After a while, I stop staring at the ceiling and shift my gaze to the walls instead, studying every manufactured crack and divot.

Then I look up again. This time, I stare at the lights: two long, skinny fluorescent bulbs under a plastic cover. What will happen if the bulbs die while I’m here? Will they send someone in with a ladder and a fresh set of bulbs? Maybe they wouldn’t trust me with a maintenance worker in the room. There’d be too many items that could be used as weapons: the glass in the bulbs, the screwdriver they’d need to take the cover off the light fixture, the metal hinges on the ladder, to say nothing of the ladder itself. They’d have to take me outside while the bulbs were changed, even if it was just into the hallway.

Footsteps. The sound of the door opening. I don’t have to take my eyes off the ceiling to know that it’s Dr. Lightfoot, tap tap tapping in her ballet shoes. Then Stephen, in his heavy, black boots, too warm for this climate (not that I’ve been outside lately), peeking out from under the hem of his scrubs. I’ve gotten used to the rhythm of their steps: they check on me every morning, and then come back in the afternoon for what Lightfoot refers to as our “session.”
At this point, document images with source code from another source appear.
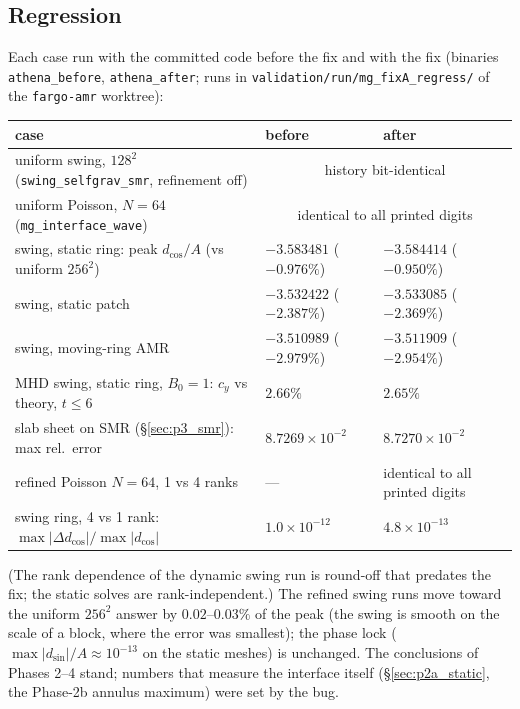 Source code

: \documentclass[11pt]{article}
\newcommand{\code}[1]{\texttt{#1}}
\newcommand{\file}[1]{\texttt{#1}}
\begin{document}
\subsection{Regression}
\label{sec:fcfix_regr}
Each case run with the committed code before the fix and with the fix (binaries
\file{athena\_before}, \file{athena\_after}; runs in \file{validation/run/mg\_fixA\_regress/} of
the \code{fargo-amr} worktree):
\begin{center}
\footnotesize\setlength{\tabcolsep}{3pt}
\begin{tabular}{@{}lll@{}}
\toprule
case & before & after \\
\midrule
uniform swing, $128^2$ (\file{swing\_selfgrav\_smr}, refinement off) & \multicolumn{2}{c}{history bit-identical} \\
uniform Poisson, $N = 64$ (\code{mg\_interface\_wave}) & \multicolumn{2}{c}{identical to all printed digits} \\
swing, static ring: peak $d_{\cos}/A$ (vs uniform $256^2$) & $-3.583481$ ($-0.976\%$) & $-3.584414$ ($-0.950\%$) \\
swing, static patch & $-3.532422$ ($-2.387\%$) & $-3.533085$ ($-2.369\%$) \\
swing, moving-ring AMR & $-3.510989$ ($-2.979\%$) & $-3.511909$ ($-2.954\%$) \\
MHD swing, static ring, $B_0 = 1$: $c_y$ vs theory, $t \le 6$ & $2.66\%$ & $2.65\%$ \\
slab sheet on SMR (\S\ref{sec:p3_smr}): max rel.\ error & $8.7269\times10^{-2}$ & $8.7270\times10^{-2}$ \\
refined Poisson $N = 64$, 1 vs 4 ranks & --- & identical to all printed digits \\
swing ring, 4 vs 1 rank: $\max|\Delta d_{\cos}|/\max|d_{\cos}|$ & $1.0\times10^{-12}$ & $4.8\times10^{-13}$ \\
\bottomrule
\end{tabular}
\end{center}
(The rank dependence of the dynamic swing run is round-off that predates the fix; the static
solves are rank-independent.) The refined swing runs move toward the uniform $256^2$ answer by $0.02$--$0.03\%$ of the peak
(the swing is smooth on the scale of a block, where the error was smallest); the phase lock
($\max|d_{\sin}|/A \approx 10^{-13}$ on the static meshes) is unchanged. The conclusions of
Phases 2--4 stand; numbers that measure the interface itself (\S\ref{sec:p2a_static}, the
Phase-2b annulus maximum) were set by the bug.
\end{document}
But this time there’s a third set of steps. Slap slap slap. Bare feet.

I turn my head, keeping my back flat against the mattress. It has a vinyl cover like the ones in the dorm. Though this mattress is even thinner than those were.

There’s a girl standing behind Dr. Lightfoot and Stephen. They took her shoes—must’ve had laces—but not her clothes. Not yet. She’s still wearing real clothes: boot-cut blue jeans and a white, scoop neck T-shirt. She curls her light-brown toes against the linoleum floor. Her long, dark hair falls around her face like a sheet, but I can see her eyes are almost black, and a few freckles dot her cheeks like scars.